Task brief:
Report every line below that has the string "choices" in it.

(Supplied entries begins)

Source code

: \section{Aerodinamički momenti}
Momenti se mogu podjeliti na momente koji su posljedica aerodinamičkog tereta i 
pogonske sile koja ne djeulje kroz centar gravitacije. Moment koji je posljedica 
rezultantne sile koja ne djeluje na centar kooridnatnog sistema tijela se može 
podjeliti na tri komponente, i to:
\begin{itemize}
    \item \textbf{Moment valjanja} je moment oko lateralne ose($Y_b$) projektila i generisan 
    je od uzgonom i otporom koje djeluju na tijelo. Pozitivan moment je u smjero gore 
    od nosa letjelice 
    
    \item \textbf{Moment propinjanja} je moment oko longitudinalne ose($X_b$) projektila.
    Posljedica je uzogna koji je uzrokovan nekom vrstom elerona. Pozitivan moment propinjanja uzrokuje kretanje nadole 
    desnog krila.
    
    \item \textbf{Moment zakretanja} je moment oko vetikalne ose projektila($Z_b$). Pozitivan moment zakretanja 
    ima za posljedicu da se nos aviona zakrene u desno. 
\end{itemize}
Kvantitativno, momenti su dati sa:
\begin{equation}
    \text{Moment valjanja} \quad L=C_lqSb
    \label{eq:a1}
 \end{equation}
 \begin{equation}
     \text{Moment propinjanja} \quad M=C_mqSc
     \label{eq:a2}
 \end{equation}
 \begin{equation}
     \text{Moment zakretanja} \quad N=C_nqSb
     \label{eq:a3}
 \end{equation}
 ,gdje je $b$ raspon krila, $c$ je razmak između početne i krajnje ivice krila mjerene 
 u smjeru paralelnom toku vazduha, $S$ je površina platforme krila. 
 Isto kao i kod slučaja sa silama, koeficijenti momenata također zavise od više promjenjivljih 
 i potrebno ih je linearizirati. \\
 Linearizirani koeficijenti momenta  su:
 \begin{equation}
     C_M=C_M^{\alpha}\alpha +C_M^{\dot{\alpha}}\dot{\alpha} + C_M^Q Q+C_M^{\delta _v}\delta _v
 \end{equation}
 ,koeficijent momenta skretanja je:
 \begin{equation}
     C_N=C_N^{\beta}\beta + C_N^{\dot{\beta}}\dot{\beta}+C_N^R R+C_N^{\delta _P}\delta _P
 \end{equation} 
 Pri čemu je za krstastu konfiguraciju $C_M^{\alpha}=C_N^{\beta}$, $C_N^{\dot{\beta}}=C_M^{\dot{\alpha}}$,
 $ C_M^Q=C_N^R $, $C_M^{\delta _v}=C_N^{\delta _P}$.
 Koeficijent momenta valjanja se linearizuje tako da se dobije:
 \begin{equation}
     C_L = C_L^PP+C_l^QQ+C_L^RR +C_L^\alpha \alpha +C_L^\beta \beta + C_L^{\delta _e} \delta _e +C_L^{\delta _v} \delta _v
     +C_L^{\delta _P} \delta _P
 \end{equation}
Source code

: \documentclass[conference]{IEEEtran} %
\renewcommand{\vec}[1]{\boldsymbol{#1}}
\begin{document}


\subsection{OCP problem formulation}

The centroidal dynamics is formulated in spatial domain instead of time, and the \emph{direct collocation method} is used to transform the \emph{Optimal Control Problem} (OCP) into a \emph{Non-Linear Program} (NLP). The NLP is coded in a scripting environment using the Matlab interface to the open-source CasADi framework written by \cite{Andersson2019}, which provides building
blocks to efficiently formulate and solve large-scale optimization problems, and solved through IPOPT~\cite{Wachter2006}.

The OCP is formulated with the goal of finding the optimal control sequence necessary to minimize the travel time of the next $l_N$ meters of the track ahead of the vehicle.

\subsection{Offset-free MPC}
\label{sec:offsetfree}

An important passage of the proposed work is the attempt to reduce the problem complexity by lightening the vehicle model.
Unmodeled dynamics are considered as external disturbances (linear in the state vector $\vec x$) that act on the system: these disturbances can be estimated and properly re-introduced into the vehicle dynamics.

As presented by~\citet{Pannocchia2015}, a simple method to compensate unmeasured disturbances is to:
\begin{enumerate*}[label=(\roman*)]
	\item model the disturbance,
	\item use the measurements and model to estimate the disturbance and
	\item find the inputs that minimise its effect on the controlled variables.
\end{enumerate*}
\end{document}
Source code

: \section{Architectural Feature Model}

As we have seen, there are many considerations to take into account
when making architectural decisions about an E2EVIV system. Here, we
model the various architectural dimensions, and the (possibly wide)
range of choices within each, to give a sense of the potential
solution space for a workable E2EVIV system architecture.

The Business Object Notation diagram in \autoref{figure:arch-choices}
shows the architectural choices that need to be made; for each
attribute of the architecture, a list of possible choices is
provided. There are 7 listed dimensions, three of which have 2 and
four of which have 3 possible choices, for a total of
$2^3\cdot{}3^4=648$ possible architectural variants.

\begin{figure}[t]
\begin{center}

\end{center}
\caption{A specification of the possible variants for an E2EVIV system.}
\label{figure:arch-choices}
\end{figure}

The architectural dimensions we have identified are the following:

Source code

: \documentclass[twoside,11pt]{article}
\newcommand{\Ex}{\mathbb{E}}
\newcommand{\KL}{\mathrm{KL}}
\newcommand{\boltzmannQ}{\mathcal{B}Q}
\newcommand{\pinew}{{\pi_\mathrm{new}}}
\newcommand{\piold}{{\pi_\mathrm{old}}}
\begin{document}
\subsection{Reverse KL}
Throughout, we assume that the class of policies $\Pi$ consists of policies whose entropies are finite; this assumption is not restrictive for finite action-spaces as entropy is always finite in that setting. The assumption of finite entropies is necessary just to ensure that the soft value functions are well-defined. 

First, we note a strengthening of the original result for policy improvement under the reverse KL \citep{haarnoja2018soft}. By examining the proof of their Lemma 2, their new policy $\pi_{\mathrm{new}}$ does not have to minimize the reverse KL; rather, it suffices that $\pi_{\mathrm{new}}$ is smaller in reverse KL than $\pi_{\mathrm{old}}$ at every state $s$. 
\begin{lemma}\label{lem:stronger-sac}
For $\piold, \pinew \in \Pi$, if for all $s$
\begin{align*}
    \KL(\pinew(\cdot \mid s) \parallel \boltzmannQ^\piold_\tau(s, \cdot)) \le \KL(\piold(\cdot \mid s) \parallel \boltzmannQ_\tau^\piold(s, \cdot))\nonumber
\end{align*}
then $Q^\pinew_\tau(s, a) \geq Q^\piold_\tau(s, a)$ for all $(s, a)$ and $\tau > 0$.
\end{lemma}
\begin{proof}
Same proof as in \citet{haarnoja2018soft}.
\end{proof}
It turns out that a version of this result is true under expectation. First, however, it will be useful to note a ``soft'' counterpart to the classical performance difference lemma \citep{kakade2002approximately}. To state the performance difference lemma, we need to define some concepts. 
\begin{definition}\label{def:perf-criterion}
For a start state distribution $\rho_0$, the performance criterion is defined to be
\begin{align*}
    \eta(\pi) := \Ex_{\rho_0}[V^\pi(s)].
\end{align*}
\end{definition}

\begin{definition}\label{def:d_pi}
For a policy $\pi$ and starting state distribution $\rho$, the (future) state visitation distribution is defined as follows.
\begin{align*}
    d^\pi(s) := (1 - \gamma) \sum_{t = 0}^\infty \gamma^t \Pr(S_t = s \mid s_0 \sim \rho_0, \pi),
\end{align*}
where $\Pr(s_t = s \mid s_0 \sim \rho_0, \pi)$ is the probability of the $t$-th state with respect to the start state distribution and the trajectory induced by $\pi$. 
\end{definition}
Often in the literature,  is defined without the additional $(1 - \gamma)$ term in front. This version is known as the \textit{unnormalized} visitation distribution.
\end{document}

(Supplied entries ends)

Final answer:
range of choices within each, to give a sense of the potential
The Business Object Notation diagram in \autoref{figure:arch-choices}
shows the architectural choices that need to be made; for each
attribute of the architecture, a list of possible choices is
four of which have 3 possible choices, for a total of
\label{figure:arch-choices}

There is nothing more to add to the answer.